▶ _ASSIGNMENT_: Copy every line below where the string "repeats" is found.

▶ _INFORMATION_:
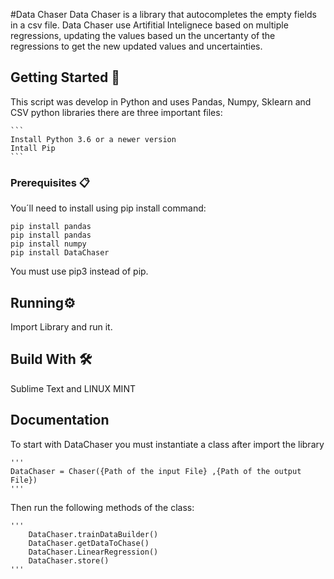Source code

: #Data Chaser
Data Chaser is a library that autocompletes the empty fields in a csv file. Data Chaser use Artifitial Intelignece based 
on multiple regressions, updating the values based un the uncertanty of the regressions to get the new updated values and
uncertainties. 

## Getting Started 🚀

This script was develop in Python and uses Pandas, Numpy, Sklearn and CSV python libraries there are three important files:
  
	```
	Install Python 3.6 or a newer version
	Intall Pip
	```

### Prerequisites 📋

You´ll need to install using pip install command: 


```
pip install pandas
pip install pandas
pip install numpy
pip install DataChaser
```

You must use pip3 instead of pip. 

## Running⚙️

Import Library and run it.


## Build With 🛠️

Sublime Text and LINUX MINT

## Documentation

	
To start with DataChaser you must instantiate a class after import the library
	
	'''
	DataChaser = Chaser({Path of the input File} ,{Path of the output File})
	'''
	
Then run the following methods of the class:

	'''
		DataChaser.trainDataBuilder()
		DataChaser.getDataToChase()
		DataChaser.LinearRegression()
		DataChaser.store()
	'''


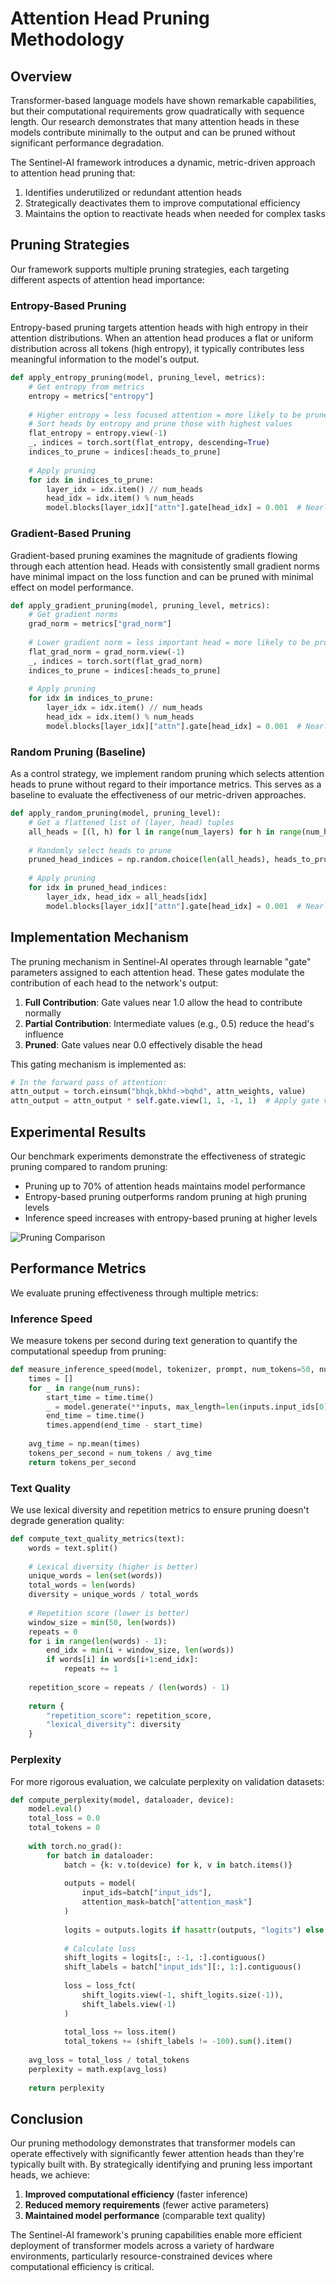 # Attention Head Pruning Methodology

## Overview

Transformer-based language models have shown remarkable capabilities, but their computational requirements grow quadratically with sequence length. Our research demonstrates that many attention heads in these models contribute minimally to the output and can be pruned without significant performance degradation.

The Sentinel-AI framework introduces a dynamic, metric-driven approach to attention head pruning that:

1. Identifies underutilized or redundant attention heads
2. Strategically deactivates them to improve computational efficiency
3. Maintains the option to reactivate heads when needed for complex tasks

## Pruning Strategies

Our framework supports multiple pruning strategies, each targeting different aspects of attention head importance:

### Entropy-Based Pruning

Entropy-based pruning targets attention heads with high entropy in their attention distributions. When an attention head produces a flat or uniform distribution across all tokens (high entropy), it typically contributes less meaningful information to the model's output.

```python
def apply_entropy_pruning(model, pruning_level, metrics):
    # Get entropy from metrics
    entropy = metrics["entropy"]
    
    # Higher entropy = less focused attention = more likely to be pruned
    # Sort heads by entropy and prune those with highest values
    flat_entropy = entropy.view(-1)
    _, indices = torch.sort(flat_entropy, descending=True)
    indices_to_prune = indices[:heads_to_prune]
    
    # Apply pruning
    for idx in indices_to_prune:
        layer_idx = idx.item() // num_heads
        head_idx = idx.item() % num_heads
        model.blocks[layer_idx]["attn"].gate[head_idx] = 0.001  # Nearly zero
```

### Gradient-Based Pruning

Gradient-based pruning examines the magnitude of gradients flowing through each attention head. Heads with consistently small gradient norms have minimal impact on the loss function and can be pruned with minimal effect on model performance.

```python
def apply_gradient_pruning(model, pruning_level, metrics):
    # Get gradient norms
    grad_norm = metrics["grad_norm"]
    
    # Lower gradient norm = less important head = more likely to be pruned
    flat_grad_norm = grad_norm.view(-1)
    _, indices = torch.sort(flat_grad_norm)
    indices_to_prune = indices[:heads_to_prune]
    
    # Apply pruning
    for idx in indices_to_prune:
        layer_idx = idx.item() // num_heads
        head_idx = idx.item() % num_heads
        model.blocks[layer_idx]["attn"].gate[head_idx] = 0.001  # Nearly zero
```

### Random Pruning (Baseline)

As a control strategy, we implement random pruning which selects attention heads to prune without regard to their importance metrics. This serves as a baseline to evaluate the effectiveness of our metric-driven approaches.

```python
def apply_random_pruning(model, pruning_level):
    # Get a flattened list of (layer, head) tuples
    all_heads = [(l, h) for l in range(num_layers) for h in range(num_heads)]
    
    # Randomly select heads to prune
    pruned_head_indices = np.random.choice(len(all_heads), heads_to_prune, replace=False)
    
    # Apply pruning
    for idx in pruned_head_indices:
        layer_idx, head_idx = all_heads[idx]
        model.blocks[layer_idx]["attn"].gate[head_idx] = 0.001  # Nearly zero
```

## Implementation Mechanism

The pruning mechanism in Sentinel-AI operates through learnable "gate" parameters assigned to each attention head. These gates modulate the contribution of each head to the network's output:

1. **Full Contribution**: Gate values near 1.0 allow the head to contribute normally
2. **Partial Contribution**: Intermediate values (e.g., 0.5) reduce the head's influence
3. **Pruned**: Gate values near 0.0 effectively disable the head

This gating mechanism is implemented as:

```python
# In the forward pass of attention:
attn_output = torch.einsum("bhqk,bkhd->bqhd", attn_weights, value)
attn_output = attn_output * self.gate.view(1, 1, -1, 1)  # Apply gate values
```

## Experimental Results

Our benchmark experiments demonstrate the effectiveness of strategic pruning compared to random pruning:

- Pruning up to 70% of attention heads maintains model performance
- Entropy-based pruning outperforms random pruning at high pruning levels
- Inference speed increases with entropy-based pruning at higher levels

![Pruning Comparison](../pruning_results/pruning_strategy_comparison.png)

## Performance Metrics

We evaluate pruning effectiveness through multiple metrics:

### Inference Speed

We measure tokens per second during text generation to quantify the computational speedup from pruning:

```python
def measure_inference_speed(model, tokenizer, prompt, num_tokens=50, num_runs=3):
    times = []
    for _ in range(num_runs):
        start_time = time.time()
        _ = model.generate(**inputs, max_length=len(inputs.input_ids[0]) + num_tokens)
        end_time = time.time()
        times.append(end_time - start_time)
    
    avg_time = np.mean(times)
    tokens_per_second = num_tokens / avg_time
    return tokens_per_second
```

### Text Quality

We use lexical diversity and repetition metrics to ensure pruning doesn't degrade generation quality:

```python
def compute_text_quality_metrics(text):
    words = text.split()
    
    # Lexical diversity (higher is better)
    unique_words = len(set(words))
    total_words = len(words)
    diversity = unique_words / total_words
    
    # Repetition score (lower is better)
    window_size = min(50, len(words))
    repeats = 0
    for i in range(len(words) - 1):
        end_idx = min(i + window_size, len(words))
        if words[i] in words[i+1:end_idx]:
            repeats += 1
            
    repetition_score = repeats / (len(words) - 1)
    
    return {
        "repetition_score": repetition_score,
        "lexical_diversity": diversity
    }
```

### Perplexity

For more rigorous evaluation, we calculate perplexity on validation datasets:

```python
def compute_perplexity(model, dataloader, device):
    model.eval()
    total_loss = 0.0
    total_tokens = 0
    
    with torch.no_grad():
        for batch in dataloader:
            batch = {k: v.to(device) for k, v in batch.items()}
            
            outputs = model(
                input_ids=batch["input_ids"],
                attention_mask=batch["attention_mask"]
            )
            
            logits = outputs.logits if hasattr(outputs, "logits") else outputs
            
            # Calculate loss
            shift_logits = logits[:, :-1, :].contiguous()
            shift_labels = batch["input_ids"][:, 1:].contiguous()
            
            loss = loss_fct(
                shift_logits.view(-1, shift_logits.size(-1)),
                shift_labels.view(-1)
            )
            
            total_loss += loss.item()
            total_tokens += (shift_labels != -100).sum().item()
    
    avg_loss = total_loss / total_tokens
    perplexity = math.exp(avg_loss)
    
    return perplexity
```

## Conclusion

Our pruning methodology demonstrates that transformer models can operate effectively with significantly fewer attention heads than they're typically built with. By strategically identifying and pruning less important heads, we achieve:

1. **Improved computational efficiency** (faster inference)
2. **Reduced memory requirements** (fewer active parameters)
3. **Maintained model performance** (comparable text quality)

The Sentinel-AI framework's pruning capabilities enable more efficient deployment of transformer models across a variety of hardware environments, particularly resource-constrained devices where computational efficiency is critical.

--

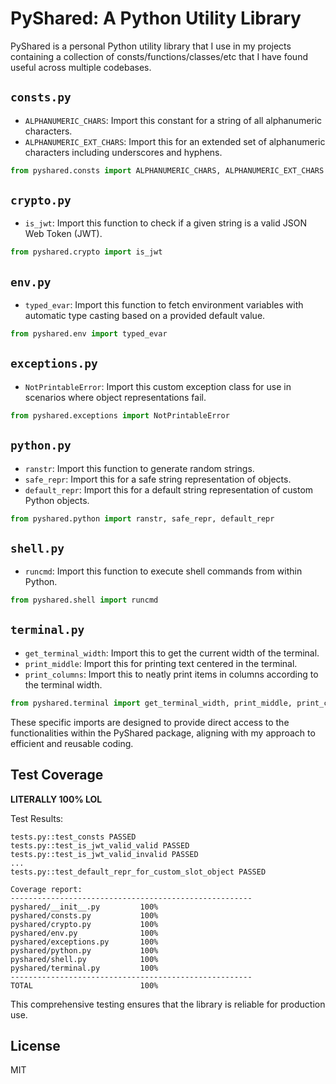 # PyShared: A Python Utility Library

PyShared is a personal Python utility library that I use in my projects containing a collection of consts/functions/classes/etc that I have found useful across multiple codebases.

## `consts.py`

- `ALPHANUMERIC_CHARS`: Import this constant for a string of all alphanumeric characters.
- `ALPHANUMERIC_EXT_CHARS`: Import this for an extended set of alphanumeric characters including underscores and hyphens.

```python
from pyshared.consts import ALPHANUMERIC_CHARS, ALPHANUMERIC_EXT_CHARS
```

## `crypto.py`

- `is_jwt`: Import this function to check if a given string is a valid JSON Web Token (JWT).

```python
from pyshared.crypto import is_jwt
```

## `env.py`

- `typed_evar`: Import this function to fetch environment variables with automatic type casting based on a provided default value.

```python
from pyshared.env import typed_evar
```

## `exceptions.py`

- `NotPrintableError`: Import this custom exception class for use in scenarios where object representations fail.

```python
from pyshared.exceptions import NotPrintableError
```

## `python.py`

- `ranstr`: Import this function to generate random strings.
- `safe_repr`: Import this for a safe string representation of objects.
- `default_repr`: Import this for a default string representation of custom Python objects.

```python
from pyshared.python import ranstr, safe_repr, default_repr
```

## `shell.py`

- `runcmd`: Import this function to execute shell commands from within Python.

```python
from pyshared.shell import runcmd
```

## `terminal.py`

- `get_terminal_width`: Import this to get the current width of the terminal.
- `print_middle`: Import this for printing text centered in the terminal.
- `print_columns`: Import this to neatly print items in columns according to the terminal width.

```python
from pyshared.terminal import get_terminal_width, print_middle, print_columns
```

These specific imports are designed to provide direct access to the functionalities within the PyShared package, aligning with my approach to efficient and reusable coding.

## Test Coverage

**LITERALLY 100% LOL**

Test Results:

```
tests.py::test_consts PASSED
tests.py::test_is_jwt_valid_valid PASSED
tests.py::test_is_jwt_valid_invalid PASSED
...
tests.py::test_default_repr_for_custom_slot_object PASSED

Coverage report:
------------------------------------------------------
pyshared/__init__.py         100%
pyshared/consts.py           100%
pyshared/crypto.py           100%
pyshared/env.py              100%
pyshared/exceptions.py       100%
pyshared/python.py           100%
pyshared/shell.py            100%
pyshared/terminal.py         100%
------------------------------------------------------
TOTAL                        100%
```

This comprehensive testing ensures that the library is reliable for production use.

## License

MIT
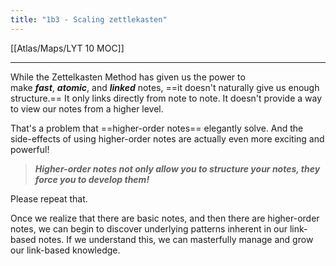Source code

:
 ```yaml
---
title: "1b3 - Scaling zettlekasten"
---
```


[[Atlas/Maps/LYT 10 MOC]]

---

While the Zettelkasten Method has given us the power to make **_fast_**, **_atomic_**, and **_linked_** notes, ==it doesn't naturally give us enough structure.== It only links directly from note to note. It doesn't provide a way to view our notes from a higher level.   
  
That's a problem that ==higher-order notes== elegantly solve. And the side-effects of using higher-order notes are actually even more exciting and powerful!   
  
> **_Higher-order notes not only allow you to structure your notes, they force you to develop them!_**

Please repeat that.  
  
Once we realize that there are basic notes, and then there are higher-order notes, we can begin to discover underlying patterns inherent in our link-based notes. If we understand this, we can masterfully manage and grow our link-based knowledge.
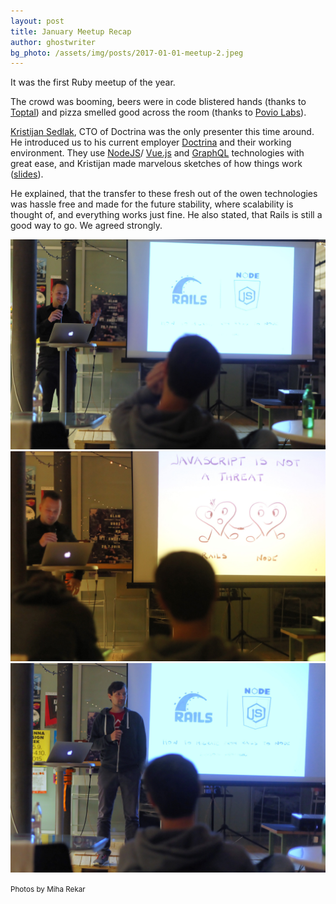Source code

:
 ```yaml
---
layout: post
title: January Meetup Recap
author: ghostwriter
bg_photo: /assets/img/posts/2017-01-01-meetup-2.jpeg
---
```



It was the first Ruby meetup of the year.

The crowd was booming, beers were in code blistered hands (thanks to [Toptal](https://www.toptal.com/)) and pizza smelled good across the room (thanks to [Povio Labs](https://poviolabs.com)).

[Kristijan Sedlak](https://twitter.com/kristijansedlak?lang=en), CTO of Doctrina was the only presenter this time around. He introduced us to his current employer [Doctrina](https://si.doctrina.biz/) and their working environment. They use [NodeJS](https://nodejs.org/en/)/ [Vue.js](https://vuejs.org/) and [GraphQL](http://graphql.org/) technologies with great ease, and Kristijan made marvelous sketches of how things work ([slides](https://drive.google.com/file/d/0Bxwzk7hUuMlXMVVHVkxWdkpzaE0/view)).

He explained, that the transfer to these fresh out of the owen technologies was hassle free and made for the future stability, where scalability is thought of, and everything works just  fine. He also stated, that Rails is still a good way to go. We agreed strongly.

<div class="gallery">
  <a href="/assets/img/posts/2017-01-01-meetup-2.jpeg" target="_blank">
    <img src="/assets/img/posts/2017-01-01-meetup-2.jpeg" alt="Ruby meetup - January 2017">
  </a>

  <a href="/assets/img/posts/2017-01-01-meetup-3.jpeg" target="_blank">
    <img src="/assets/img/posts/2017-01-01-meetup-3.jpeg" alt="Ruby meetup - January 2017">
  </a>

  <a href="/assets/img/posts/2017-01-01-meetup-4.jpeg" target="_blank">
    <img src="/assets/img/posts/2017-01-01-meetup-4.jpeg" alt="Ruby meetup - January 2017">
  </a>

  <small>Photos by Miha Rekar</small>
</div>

▶ _WRITTEN ANSWER_:
    repeats = 0
            repeats += 1
    repetition_score = repeats / (len(words) - 1)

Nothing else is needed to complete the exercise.